Exercise material
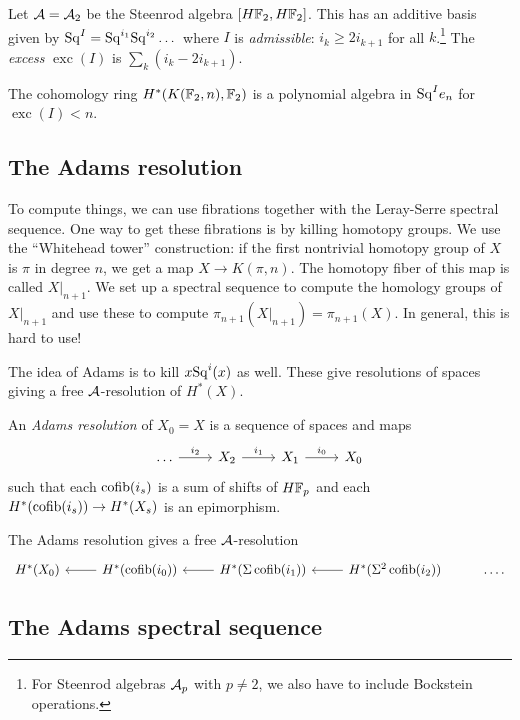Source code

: \documentclass{article}
\begin{document}
Let $\Ac = \Ac_2$ be the Steenrod algebra $[H\FF_2, H\FF_2]$.
This has an additive basis given by $\Sq^I = \Sq^{i_1} \Sq^{i_2} \dots$ where $I$ is \emph{admissible}: $i_k \geq 2 i_{k+1}$ for all $k$.\footnote{For Steenrod algebras $\Ac_p$ with $p \neq 2$, we also have to include Bockstein operations.}
The \emph{excess} $\operatorname{exc}(I)$ is $\sum_k (i_k - 2 i_{k+1})$.

\begin{thm}[Serre]
	The cohomology ring $H^*(K(\FF_2, n), \FF_2)$ is a polynomial algebra in $\Sq^I e_n$ for $\operatorname{exc}(I) < n$.
\end{thm}

\subsection{The Adams resolution}

To compute things, we can use fibrations together with the Leray-Serre spectral sequence.
One way to get these fibrations is by killing homotopy groups.
We use the ``Whitehead tower'' construction: if the first nontrivial homotopy group of $X$ is $\pi$ in degree $n$, we get a map $X \to K(\pi, n)$.
The homotopy fiber of this map is called $X|_{n+1}$.
We set up a spectral sequence to compute the homology groups of $X|_{n+1}$ and use these to compute $\pi_{n+1}(X|_{n+1}) = \pi_{n+1}(X)$.
In general, this is hard to use!

The idea of Adams is to kill $x \Sq^i(x)$ as well.
These give resolutions of spaces giving a free $\Ac$-resolution of $H^*(X)$.

\begin{dfn}
	An \emph{Adams resolution} of $X_0 = X$ is a sequence of spaces and maps
	\[
		\begin{tikzcd}
			\dots \rar["i_2"] & X_2 \rar["i_1"] & X_1 \rar["i_0"] & X_0
		\end{tikzcd}
	\]
	such that each $\cofib(i_s)$ is a sum of shifts of $H\FF_p$ and each $H^*(\cofib(i_s)) \to H^*(X_s)$ is an epimorphism.
\end{dfn}

The Adams resolution gives a free $\Ac$-resolution
\[
	\begin{tikzcd}
		H^*(X_0) & H^*(\cofib(i_0)) \lar & H^*(\Sigma \cofib(i_1)) \lar & H^*(\Sigma^2 \cofib(i_2)) \lar & \dots.
	\end{tikzcd}
\]

\subsection{The Adams spectral sequence}
\end{document}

What this task involves
What you return should be only the exact lines from the top of the entries through the line with "One way to get", minus the pictures.

Response below
Source code

: \documentclass{article}
\begin{document}
Let $\Ac = \Ac_2$ be the Steenrod algebra $[H\FF_2, H\FF_2]$.
This has an additive basis given by $\Sq^I = \Sq^{i_1} \Sq^{i_2} \dots$ where $I$ is \emph{admissible}: $i_k \geq 2 i_{k+1}$ for all $k$.\footnote{For Steenrod algebras $\Ac_p$ with $p \neq 2$, we also have to include Bockstein operations.}
The \emph{excess} $\operatorname{exc}(I)$ is $\sum_k (i_k - 2 i_{k+1})$.

\begin{thm}[Serre]
	The cohomology ring $H^*(K(\FF_2, n), \FF_2)$ is a polynomial algebra in $\Sq^I e_n$ for $\operatorname{exc}(I) < n$.
\end{thm}

\subsection{The Adams resolution}

To compute things, we can use fibrations together with the Leray-Serre spectral sequence.
One way to get these fibrations is by killing homotopy groups.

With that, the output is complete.